> [What to work on]
Only these lines of the data below are wanted: the one with "Based on the", the one with "where $q$ and", and any lines between them, each repeated exactly.

Source texts of formatted documents

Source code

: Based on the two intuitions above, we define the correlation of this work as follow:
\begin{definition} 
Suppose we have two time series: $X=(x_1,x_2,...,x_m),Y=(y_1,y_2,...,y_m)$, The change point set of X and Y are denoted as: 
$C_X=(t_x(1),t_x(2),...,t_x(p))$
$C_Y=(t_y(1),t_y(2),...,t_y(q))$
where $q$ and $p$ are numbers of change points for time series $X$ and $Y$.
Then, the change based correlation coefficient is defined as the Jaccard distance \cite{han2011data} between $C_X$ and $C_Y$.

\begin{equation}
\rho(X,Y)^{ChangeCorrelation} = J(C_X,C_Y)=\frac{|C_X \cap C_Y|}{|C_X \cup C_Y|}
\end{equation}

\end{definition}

==

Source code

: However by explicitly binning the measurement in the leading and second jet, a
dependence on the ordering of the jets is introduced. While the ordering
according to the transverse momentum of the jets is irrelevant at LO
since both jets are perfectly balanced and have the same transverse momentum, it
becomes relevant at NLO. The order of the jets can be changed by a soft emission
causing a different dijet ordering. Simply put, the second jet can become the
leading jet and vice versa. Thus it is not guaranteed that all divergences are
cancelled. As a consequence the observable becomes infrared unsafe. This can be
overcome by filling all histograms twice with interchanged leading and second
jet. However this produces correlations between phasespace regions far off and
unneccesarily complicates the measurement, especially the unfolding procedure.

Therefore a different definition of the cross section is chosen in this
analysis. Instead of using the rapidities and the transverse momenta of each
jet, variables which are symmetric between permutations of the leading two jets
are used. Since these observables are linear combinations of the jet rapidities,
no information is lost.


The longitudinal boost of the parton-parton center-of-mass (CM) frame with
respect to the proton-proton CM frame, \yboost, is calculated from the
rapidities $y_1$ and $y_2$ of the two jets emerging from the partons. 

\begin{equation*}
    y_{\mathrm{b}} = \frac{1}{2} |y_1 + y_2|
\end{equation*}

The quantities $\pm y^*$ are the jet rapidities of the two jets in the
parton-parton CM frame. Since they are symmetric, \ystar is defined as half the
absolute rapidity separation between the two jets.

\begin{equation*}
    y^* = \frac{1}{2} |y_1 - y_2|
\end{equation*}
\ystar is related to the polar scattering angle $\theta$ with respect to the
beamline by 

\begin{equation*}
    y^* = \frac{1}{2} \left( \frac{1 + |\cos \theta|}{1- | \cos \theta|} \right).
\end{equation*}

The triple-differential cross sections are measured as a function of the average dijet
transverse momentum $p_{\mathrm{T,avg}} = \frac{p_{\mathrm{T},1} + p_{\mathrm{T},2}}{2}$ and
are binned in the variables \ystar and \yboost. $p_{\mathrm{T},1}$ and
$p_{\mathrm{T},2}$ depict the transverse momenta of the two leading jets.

> [Completed exercise]
: Based on the two intuitions above, we define the correlation of this work as follow:
\begin{definition} 
Suppose we have two time series: $X=(x_1,x_2,...,x_m),Y=(y_1,y_2,...,y_m)$, The change point set of X and Y are denoted as: 
$C_X=(t_x(1),t_x(2),...,t_x(p))$
$C_Y=(t_y(1),t_y(2),...,t_y(q))$
where $q$ and $p$ are numbers of change points for time series $X$ and $Y$.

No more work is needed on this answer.